Problem statement: Exact duplicates of the lines from the top of the data through the line containing "entgen cannot output" are needed, with every picture left out.

Exercise materials:
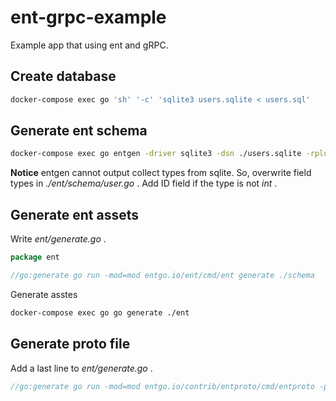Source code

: # ent-grpc-example

Example app that using ent and gRPC.

## Create database

```sh
docker-compose exec go 'sh' '-c' 'sqlite3 users.sqlite < users.sql'
```

## Generate ent schema

```sh
docker-compose exec go entgen -driver sqlite3 -dsn ./users.sqlite -rplural
```
__Notice__
entgen cannot output collect types from sqlite. So, overwrite field types in _./ent/schema/user.go_ .
Add ID field if the type is not _int_ .

## Generate ent assets

Write _ent/generate.go_ .
```go:ent/generate.go
package ent

//go:generate go run -mod=mod entgo.io/ent/cmd/ent generate ./schema
```

Generate asstes
```sh
docker-compose exec go go generate ./ent
```

## Generate proto file

Add a last line to _ent/generate.go_ .
```go:ent/generate.go
//go:generate go run -mod=mod entgo.io/contrib/entproto/cmd/entproto -path ./schema
```
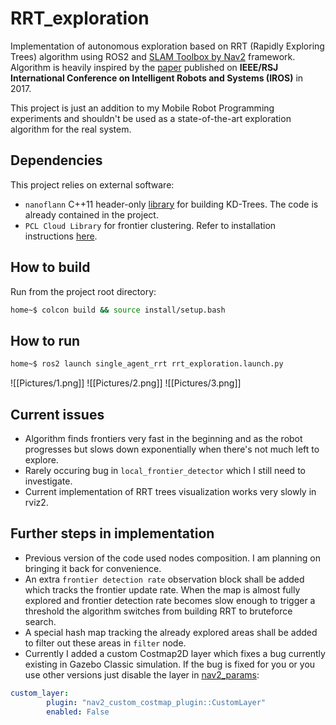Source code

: # RRT_exploration

Implementation of autonomous exploration based on RRT (Rapidly Exploring Trees) algorithm using ROS2 and [SLAM Toolbox by Nav2](https://docs.nav2.org/tutorials/docs/navigation2_with_slam.html) framework.
Algorithm is heavily inspired by the [paper](https://ieeexplore.ieee.org/document/8202319) published on **IEEE/RSJ International Conference on Intelligent Robots and Systems (IROS)** in 2017.

This project is just an addition to my Mobile Robot Programming experiments and shouldn't be used as a state-of-the-art exploration algorithm for the real system.

## Dependencies
This project relies on external software:
* `nanoflann` C++11 header-only [library](https://github.com/jlblancoc/nanoflann/tree/master) for building KD-Trees. The code is already contained in the project.
* `PCL Cloud Library` for frontier clustering. Refer to installation instructions [here](https://pointclouds.org/downloads/).

## How to build
Run from the project root directory:
```zsh
home~$ colcon build && source install/setup.bash
```

## How to run
```zsh
home~$ ros2 launch single_agent_rrt rrt_exploration.launch.py
```

![[Pictures/1.png]]
![[Pictures/2.png]]
![[Pictures/3.png]]


## Current issues
* Algorithm finds frontiers very fast in the beginning and as the robot progresses but slows down exponentially when there's not much left to explore.
* Rarely occuring bug in `local_frontier_detector` which I still need to investigate.
* Current implementation of RRT trees visualization works very slowly in rviz2.

## Further steps in implementation
* Previous version of the code used nodes composition. I am planning on bringing it back for convenience.
* An extra `frontier detection rate` observation block shall be added which tracks the frontier update rate. When the map is almost fully explored and frontier detection rate becomes slow enough to trigger a threshold the algorithm switches from building RRT to bruteforce search.
* A special hash map tracking the already explored areas shall be added to filter out these areas in `filter` node.
* Currently I added a custom Costmap2D layer which fixes a bug currently existing in Gazebo Classic simulation. If the bug is fixed for you or you use other versions just disable the layer in [nav2_params](config/nav2_params.yaml):
```yaml
custom_layer:
        plugin: "nav2_custom_costmap_plugin::CustomLayer"
        enabled: False
```
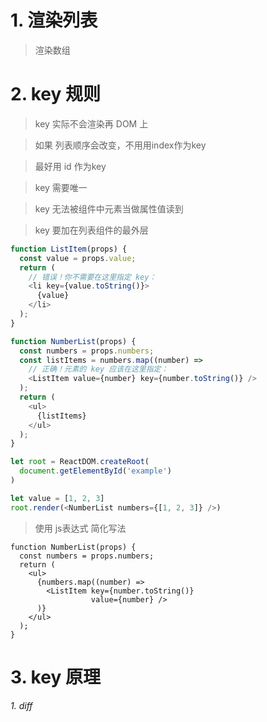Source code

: <!--
 * @LastEditors: wudan01
 * @description: 文件描述
-->

# 1. 渲染列表
> 渲染数组

# 2. key 规则

> key 实际不会渲染再 DOM 上

> 如果 列表顺序会改变，不用用index作为key

> 最好用 id 作为key

> key 需要唯一

> key 无法被组件中元素当做属性值读到

> key 要加在列表组件的最外层

```javascript
function ListItem(props) {
  const value = props.value;
  return (
    // 错误！你不需要在这里指定 key：
    <li key={value.toString()}>
      {value}
    </li>
  );
}

function NumberList(props) {
  const numbers = props.numbers;
  const listItems = numbers.map((number) =>
    // 正确！元素的 key 应该在这里指定：
    <ListItem value={number} key={number.toString()} />
  );
  return (
    <ul>
      {listItems}
    </ul>
  );
}

let root = ReactDOM.createRoot(
  document.getElementById('example')
)

let value = [1, 2, 3]
root.render(<NumberList numbers={[1, 2, 3]} />)
```

> 使用 js表达式 简化写法
```
function NumberList(props) {
  const numbers = props.numbers;
  return (
    <ul>
      {numbers.map((number) =>
        <ListItem key={number.toString()}
                  value={number} />
      )}
    </ul>
  );
}
```

# 3. key 原理

###### 1. diff
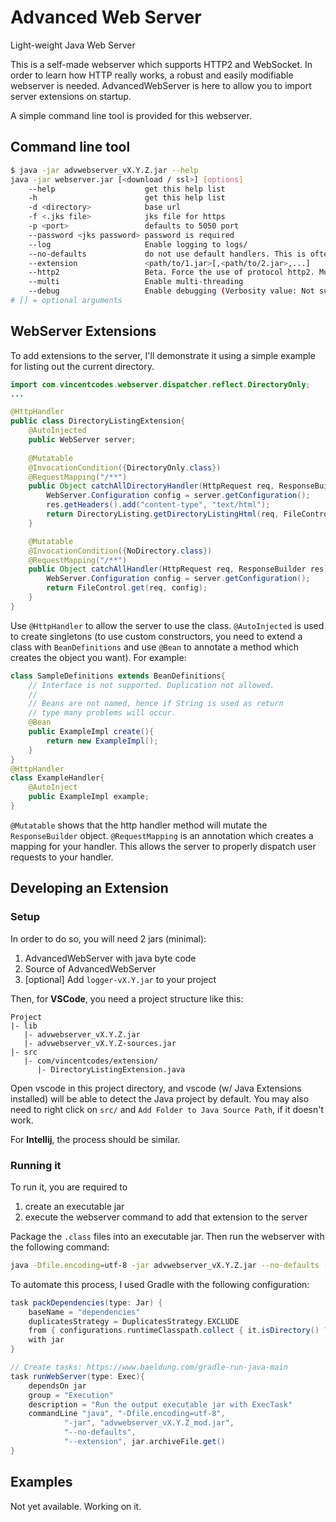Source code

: # Advanced Web Server
Light-weight Java Web Server

This is a self-made webserver which supports HTTP2 and WebSocket. In order to learn how HTTP 
really works, a robust and easily modifiable webserver is needed. AdvancedWebServer is here 
to allow you to import server extensions on startup.

A simple command line tool is provided for this webserver.

## Command line tool
```sh
$ java -jar advwebserver_vX.Y.Z.jar --help
java -jar webserver.jar [<download / ssl>] [options]
    --help                    get this help list
    -h                        get this help list
    -d <directory>            base url
    -f <.jks file>            jks file for https
    -p <port>                 defaults to 5050 port
    --password <jks password> password is required
    --log                     Enable logging to logs/
    --no-defaults             do not use default handlers. This is often used with '--extension' flag
    --extension               <path/to/1.jar>[,<path/to/2.jar>,...]
    --http2                   Beta. Force the use of protocol http2. Must be used with TLS.
    --multi                   Enable multi-threading
    --debug                   Enable debugging (Verbosity value: Not supported yet)
# [] = optional arguments 
```

## WebServer Extensions
To add extensions to the server, I'll demonstrate it using a simple example for listing
out the current directory.

```java
import com.vincentcodes.webserver.dispatcher.reflect.DirectoryOnly;
...

@HttpHandler
public class DirectoryListingExtension{
    @AutoInjected
    public WebServer server;
    
    @Mutatable
    @InvocationCondition({DirectoryOnly.class})
    @RequestMapping("/**")
    public Object catchAllDirectoryHandler(HttpRequest req, ResponseBuilder res){
        WebServer.Configuration config = server.getConfiguration();
        res.getHeaders().add("content-type", "text/html");
        return DirectoryListing.getDirectoryListingHtml(req, FileControl.get(req, config));
    }

    @Mutatable
    @InvocationCondition({NoDirectory.class})
    @RequestMapping("/**")
    public Object catchAllHandler(HttpRequest req, ResponseBuilder res){
        WebServer.Configuration config = server.getConfiguration();
        return FileControl.get(req, config);
    }
}
```

Use `@HttpHandler` to allow the server to use the class. `@AutoInjected` is used to create 
singletons (to use custom constructors, you need to extend a class with `BeanDefinitions`
and use `@Bean` to annotate a method which creates the object you want). For example:

```java
class SampleDefinitions extends BeanDefinitions{
    // Interface is not supported. Duplication not allowed.
    // 
    // Beans are not named, hence if String is used as return 
    // type many problems will occur.
    @Bean
    public ExampleImpl create(){
        return new ExampleImpl();
    }
}
@HttpHandler
class ExampleHandler{
    @AutoInject
    public ExampleImpl example;
}
```

`@Mutatable` shows that the http handler method will mutate the `ResponseBuilder` object.
`@RequestMapping` is an annotation which creates a mapping for your handler. This allows 
the server to properly dispatch user requests to your handler.

## Developing an Extension
### Setup
In order to do so, you will need 2 jars (minimal):
1. AdvancedWebServer with java byte code
2. Source of AdvancedWebServer
3. [optional] Add `logger-vX.Y.jar` to your project

Then, for **VSCode**, you need a project structure like this:
```
Project
|- lib
   |- advwebserver_vX.Y.Z.jar
   |- advwebserver_vX.Y.Z-sources.jar
|- src
   |- com/vincentcodes/extension/
      |- DirectoryListingExtension.java
```

Open vscode in this project directory, and vscode (w/ Java Extensions installed) will be
able to detect the Java project by default. You may also need to right click on `src/` and 
`Add Folder to Java Source Path`, if it doesn't work.

For **Intellij**, the process should be similar.

### Running it
To run it, you are required to 
1. create an executable jar
2. execute the webserver command to add that extension to the server

Package the `.class` files into an executable jar. Then run the webserver with the
following command:
```sh
java -Dfile.encoding=utf-8 -jar advwebserver_vX.Y.Z.jar --no-defaults --extension your_ext.jar
```

To automate this process, I used Gradle with the following configuration:
```gradle
task packDependencies(type: Jar) {
    baseName = "dependencies"
    duplicatesStrategy = DuplicatesStrategy.EXCLUDE
    from { configurations.runtimeClasspath.collect { it.isDirectory() ? it : zipTree(it) } }
    with jar
}

// Create tasks: https://www.baeldung.com/gradle-run-java-main
task runWebServer(type: Exec){
    dependsOn jar
    group = "Execution"
    description = "Run the output executable jar with ExecTask"
    commandLine "java", "-Dfile.encoding=utf-8",
            "-jar", "advwebserver_vX.Y.Z_mod.jar",
            "--no-defaults",
            "--extension", jar.archiveFile.get()
}
```

## Examples
Not yet available. Working on it.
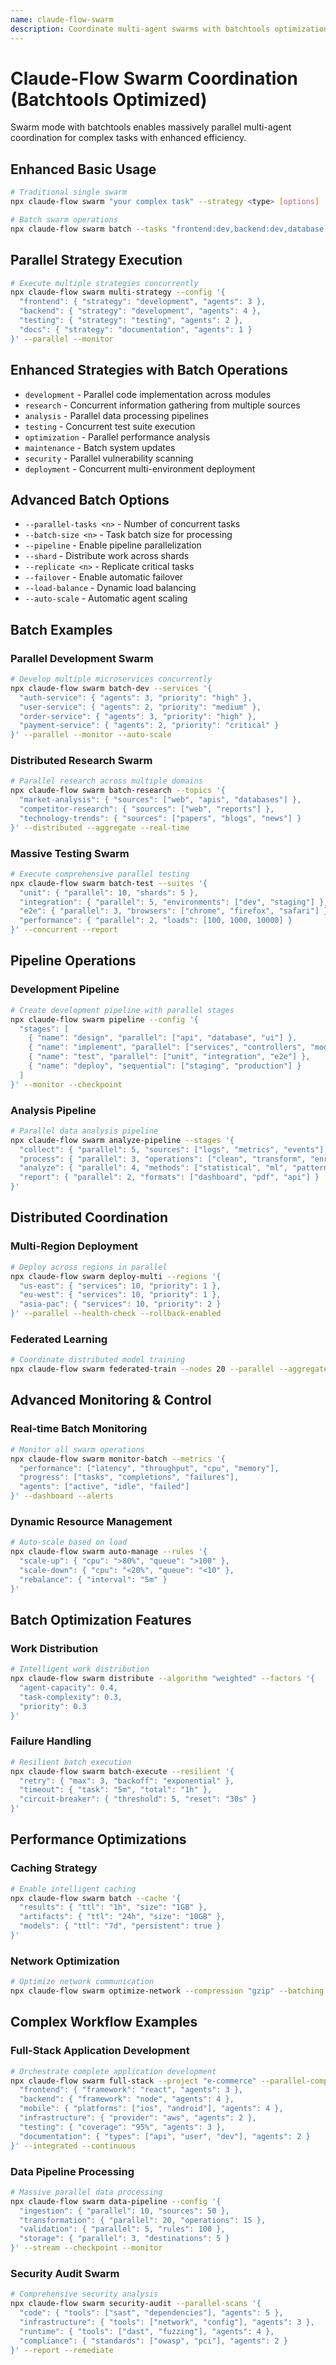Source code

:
 ```yaml
---
name: claude-flow-swarm
description: Coordinate multi-agent swarms with batchtools optimization for complex tasks
---
```


# Claude-Flow Swarm Coordination (Batchtools Optimized)

Swarm mode with batchtools enables massively parallel multi-agent coordination for complex tasks with enhanced efficiency.

## Enhanced Basic Usage
```bash
# Traditional single swarm
npx claude-flow swarm "your complex task" --strategy <type> [options]

# Batch swarm operations
npx claude-flow swarm batch --tasks "frontend:dev,backend:dev,database:architect" --parallel
```

## Parallel Strategy Execution
```bash
# Execute multiple strategies concurrently
npx claude-flow swarm multi-strategy --config '{
  "frontend": { "strategy": "development", "agents": 3 },
  "backend": { "strategy": "development", "agents": 4 },
  "testing": { "strategy": "testing", "agents": 2 },
  "docs": { "strategy": "documentation", "agents": 1 }
}' --parallel --monitor
```

## Enhanced Strategies with Batch Operations
- `development` - Parallel code implementation across modules
- `research` - Concurrent information gathering from multiple sources
- `analysis` - Parallel data processing pipelines
- `testing` - Concurrent test suite execution
- `optimization` - Parallel performance analysis
- `maintenance` - Batch system updates
- `security` - Parallel vulnerability scanning
- `deployment` - Concurrent multi-environment deployment

## Advanced Batch Options
- `--parallel-tasks <n>` - Number of concurrent tasks
- `--batch-size <n>` - Task batch size for processing
- `--pipeline` - Enable pipeline parallelization
- `--shard` - Distribute work across shards
- `--replicate <n>` - Replicate critical tasks
- `--failover` - Enable automatic failover
- `--load-balance` - Dynamic load balancing
- `--auto-scale` - Automatic agent scaling

## Batch Examples

### Parallel Development Swarm
```bash
# Develop multiple microservices concurrently
npx claude-flow swarm batch-dev --services '{
  "auth-service": { "agents": 3, "priority": "high" },
  "user-service": { "agents": 2, "priority": "medium" },
  "order-service": { "agents": 3, "priority": "high" },
  "payment-service": { "agents": 2, "priority": "critical" }
}' --parallel --monitor --auto-scale
```

### Distributed Research Swarm
```bash
# Parallel research across multiple domains
npx claude-flow swarm batch-research --topics '{
  "market-analysis": { "sources": ["web", "apis", "databases"] },
  "competitor-research": { "sources": ["web", "reports"] },
  "technology-trends": { "sources": ["papers", "blogs", "news"] }
}' --distributed --aggregate --real-time
```

### Massive Testing Swarm
```bash
# Execute comprehensive parallel testing
npx claude-flow swarm batch-test --suites '{
  "unit": { "parallel": 10, "shards": 5 },
  "integration": { "parallel": 5, "environments": ["dev", "staging"] },
  "e2e": { "parallel": 3, "browsers": ["chrome", "firefox", "safari"] },
  "performance": { "parallel": 2, "loads": [100, 1000, 10000] }
}' --concurrent --report
```

## Pipeline Operations

### Development Pipeline
```bash
# Create development pipeline with parallel stages
npx claude-flow swarm pipeline --config '{
  "stages": [
    { "name": "design", "parallel": ["api", "database", "ui"] },
    { "name": "implement", "parallel": ["services", "controllers", "models"] },
    { "name": "test", "parallel": ["unit", "integration", "e2e"] },
    { "name": "deploy", "sequential": ["staging", "production"] }
  ]
}' --monitor --checkpoint
```

### Analysis Pipeline
```bash
# Parallel data analysis pipeline
npx claude-flow swarm analyze-pipeline --stages '{
  "collect": { "parallel": 5, "sources": ["logs", "metrics", "events"] },
  "process": { "parallel": 3, "operations": ["clean", "transform", "enrich"] },
  "analyze": { "parallel": 4, "methods": ["statistical", "ml", "pattern"] },
  "report": { "parallel": 2, "formats": ["dashboard", "pdf", "api"] }
}'
```

## Distributed Coordination

### Multi-Region Deployment
```bash
# Deploy across regions in parallel
npx claude-flow swarm deploy-multi --regions '{
  "us-east": { "services": 10, "priority": 1 },
  "eu-west": { "services": 10, "priority": 1 },
  "asia-pac": { "services": 10, "priority": 2 }
}' --parallel --health-check --rollback-enabled
```

### Federated Learning
```bash
# Coordinate distributed model training
npx claude-flow swarm federated-train --nodes 20 --parallel --aggregate-method "secure"
```

## Advanced Monitoring & Control

### Real-time Batch Monitoring
```bash
# Monitor all swarm operations
npx claude-flow swarm monitor-batch --metrics '{
  "performance": ["latency", "throughput", "cpu", "memory"],
  "progress": ["tasks", "completions", "failures"],
  "agents": ["active", "idle", "failed"]
}' --dashboard --alerts
```

### Dynamic Resource Management
```bash
# Auto-scale based on load
npx claude-flow swarm auto-manage --rules '{
  "scale-up": { "cpu": ">80%", "queue": ">100" },
  "scale-down": { "cpu": "<20%", "queue": "<10" },
  "rebalance": { "interval": "5m" }
}'
```

## Batch Optimization Features

### Work Distribution
```bash
# Intelligent work distribution
npx claude-flow swarm distribute --algorithm "weighted" --factors '{
  "agent-capacity": 0.4,
  "task-complexity": 0.3,
  "priority": 0.3
}'
```

### Failure Handling
```bash
# Resilient batch execution
npx claude-flow swarm batch-execute --resilient '{
  "retry": { "max": 3, "backoff": "exponential" },
  "timeout": { "task": "5m", "total": "1h" },
  "circuit-breaker": { "threshold": 5, "reset": "30s" }
}'
```

## Performance Optimizations

### Caching Strategy
```bash
# Enable intelligent caching
npx claude-flow swarm batch --cache '{
  "results": { "ttl": "1h", "size": "1GB" },
  "artifacts": { "ttl": "24h", "size": "10GB" },
  "models": { "ttl": "7d", "persistent": true }
}'
```

### Network Optimization
```bash
# Optimize network communication
npx claude-flow swarm optimize-network --compression "gzip" --batching 100 --keepalive
```

## Complex Workflow Examples

### Full-Stack Application Development
```bash
# Orchestrate complete application development
npx claude-flow swarm full-stack --project "e-commerce" --parallel-components '{
  "frontend": { "framework": "react", "agents": 3 },
  "backend": { "framework": "node", "agents": 4 },
  "mobile": { "platforms": ["ios", "android"], "agents": 4 },
  "infrastructure": { "provider": "aws", "agents": 2 },
  "testing": { "coverage": "95%", "agents": 3 },
  "documentation": { "types": ["api", "user", "dev"], "agents": 2 }
}' --integrated --continuous
```

### Data Pipeline Processing
```bash
# Massive parallel data processing
npx claude-flow swarm data-pipeline --config '{
  "ingestion": { "parallel": 10, "sources": 50 },
  "transformation": { "parallel": 20, "operations": 15 },
  "validation": { "parallel": 5, "rules": 100 },
  "storage": { "parallel": 3, "destinations": 5 }
}' --stream --checkpoint --monitor
```

### Security Audit Swarm
```bash
# Comprehensive security analysis
npx claude-flow swarm security-audit --parallel-scans '{
  "code": { "tools": ["sast", "dependencies"], "agents": 5 },
  "infrastructure": { "tools": ["network", "config"], "agents": 3 },
  "runtime": { "tools": ["dast", "fuzzing"], "agents": 4 },
  "compliance": { "standards": ["owasp", "pci"], "agents": 2 }
}' --report --remediate
```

Response box:
Source code

: # ent-grpc-example

Example app that using ent and gRPC.

## Create database

```sh
docker-compose exec go 'sh' '-c' 'sqlite3 users.sqlite < users.sql'
```

## Generate ent schema

```sh
docker-compose exec go entgen -driver sqlite3 -dsn ./users.sqlite -rplural
```
__Notice__
entgen cannot output collect types from sqlite. So, overwrite field types in _./ent/schema/user.go_ .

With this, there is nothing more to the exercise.